### TASK INSTRUCTIONS
When you repeat the entries below, please keep them exact and leave out the pictures.

Entries taken from a collection

+ + + + +

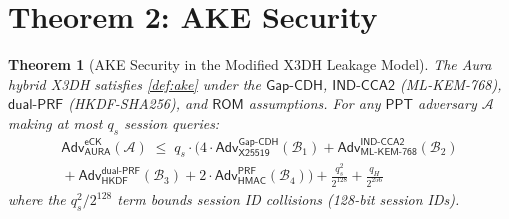 \documentclass[11pt,a4paper]{article}
\newtheorem{theorem}{Theorem}[section]
\theoremstyle{definition}
\theoremstyle{remark}
\newcommand{\ppt}{\mathsf{PPT}}
\newcommand{\adv}{\mathsf{Adv}}
\newcommand{\advA}{\mathcal{A}}
\newcommand{\advB}{\mathcal{B}}
\newcommand{\HKDF}{\mathsf{HKDF}}
\newcommand{\HMAC}{\mathsf{HMAC}}
\renewcommand{\DH}{\mathsf{X25519}}
\newcommand{\KEM}{\mathsf{ML\text{-}KEM\text{-}768}}
\newcommand{\GapCDH}{\mathsf{Gap\text{-}CDH}}
\newcommand{\INDCCA}{\mathsf{IND\text{-}CCA2}}
\newcommand{\PRF}{\mathsf{PRF}}
\newcommand{\dualPRF}{\mathsf{dual\text{-}PRF}}
\newcommand{\ROM}{\mathsf{ROM}}
\newcommand{\eCK}{\mathsf{eCK}}
\begin{document}
\section{Theorem 2: AKE Security}
\label{sec:thm2}

\begin{theorem}[AKE Security in the Modified X3DH Leakage Model]
\label{thm:ake}
The Aura hybrid X3DH satisfies \cref{def:ake}
under the $\GapCDH$, $\INDCCA$ (ML-KEM-768), $\dualPRF$ (HKDF-SHA256), and
$\ROM$ assumptions.  For any $\ppt$ adversary $\advA$ making at most $q_s$
session queries:
\begin{multline*}
  \adv^{\eCK}_{\mathsf{AURA}}(\advA) \;\leq\;
  q_s \cdot \bigl(
    4 \cdot \adv^{\GapCDH}_{\DH}(\advB_1) +
    \adv^{\INDCCA}_{\KEM}(\advB_2) \\
    {} + \adv^{\dualPRF}_{\HKDF}(\advB_3) +
    2 \cdot \adv^{\PRF}_{\HMAC}(\advB_4)
  \bigr) + \frac{q_s^2}{2^{128}} + \frac{q_H}{2^{256}}
\end{multline*}
where the $q_s^2 / 2^{128}$ term bounds session ID collisions (128-bit session IDs).
\end{theorem}
\end{document}

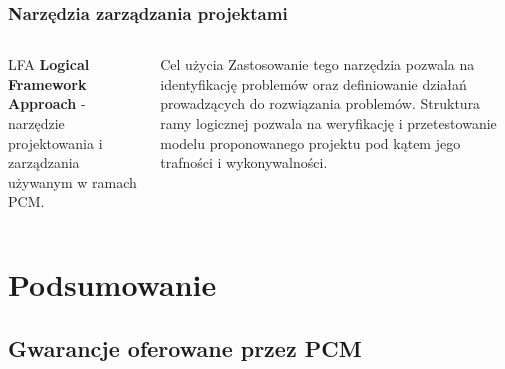 \documentclass{beamer}
\begin{document}
\begin{frame}\frametitle{Narzędzia zarządzania projektami}
    \begin{columns}
    
        	\centering
        	
        	\begin{block}{LFA}
                \textbf{Logical Framework Approach} - narzędzie projektowania i zarządzania używanym w ramach PCM.
            \end{block}
        
    		\centering
    		
    		\begin{exampleblock}{Cel użycia}
    	        Zastosowanie tego narzędzia pozwala na identyfikację problemów oraz definiowanie działań prowadzących do rozwiązania problemów. Struktura ramy logicznej pozwala na weryfikację i przetestowanie modelu proponowanego projektu pod kątem jego trafności i wykonywalności.
            \end{exampleblock}
			
	\end{columns}
	
\end{frame}




\section{Podsumowanie}

\subsection{Gwarancje oferowane przez PCM}
\end{document}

+ + + + +

### TASK RESPONSE
 \documentclass[11pt,a4paper]{article}
\newtheorem{theorem}{Theorem}[section]
\theoremstyle{definition}
\theoremstyle{remark}
\newcommand{\ppt}{\mathsf{PPT}}
\newcommand{\adv}{\mathsf{Adv}}
\newcommand{\advA}{\mathcal{A}}
\newcommand{\advB}{\mathcal{B}}
\newcommand{\HKDF}{\mathsf{HKDF}}
\newcommand{\HMAC}{\mathsf{HMAC}}
\renewcommand{\DH}{\mathsf{X25519}}
\newcommand{\KEM}{\mathsf{ML\text{-}KEM\text{-}768}}
\newcommand{\GapCDH}{\mathsf{Gap\text{-}CDH}}
\newcommand{\INDCCA}{\mathsf{IND\text{-}CCA2}}
\newcommand{\PRF}{\mathsf{PRF}}
\newcommand{\dualPRF}{\mathsf{dual\text{-}PRF}}
\newcommand{\ROM}{\mathsf{ROM}}
\newcommand{\eCK}{\mathsf{eCK}}
\begin{document}
\section{Theorem 2: AKE Security}
\label{sec:thm2}

\begin{theorem}[AKE Security in the Modified X3DH Leakage Model]
\label{thm:ake}
The Aura hybrid X3DH satisfies \cref{def:ake}
under the $\GapCDH$, $\INDCCA$ (ML-KEM-768), $\dualPRF$ (HKDF-SHA256), and
$\ROM$ assumptions.  For any $\ppt$ adversary $\advA$ making at most $q_s$
session queries:
\begin{multline*}
  \adv^{\eCK}_{\mathsf{AURA}}(\advA) \;\leq\;
  q_s \cdot \bigl(
    4 \cdot \adv^{\GapCDH}_{\DH}(\advB_1) +
    \adv^{\INDCCA}_{\KEM}(\advB_2) \\
    {} + \adv^{\dualPRF}_{\HKDF}(\advB_3) +
    2 \cdot \adv^{\PRF}_{\HMAC}(\advB_4)
  \bigr) + \frac{q_s^2}{2^{128}} + \frac{q_H}{2^{256}}
\end{multline*}
where the $q_s^2 / 2^{128}$ term bounds session ID collisions (128-bit session IDs).
\end{theorem}
\end{document}

 \documentclass{beamer}
\begin{document}
\begin{frame}\frametitle{Narzędzia zarządzania projektami}
    \begin{columns}
    
        	\centering
        	
        	\begin{block}{LFA}
                \textbf{Logical Framework Approach} - narzędzie projektowania i zarządzania używanym w ramach PCM.
            \end{block}
        
    		\centering
    		
    		\begin{exampleblock}{Cel użycia}
    	        Zastosowanie tego narzędzia pozwala na identyfikację problemów oraz definiowanie działań prowadzących do rozwiązania problemów. Struktura ramy logicznej pozwala na weryfikację i przetestowanie modelu proponowanego projektu pod kątem jego trafności i wykonywalności.
            \end{exampleblock}
			
	\end{columns}
	
\end{frame}




\section{Podsumowanie}

\subsection{Gwarancje oferowane przez PCM}
\end{document}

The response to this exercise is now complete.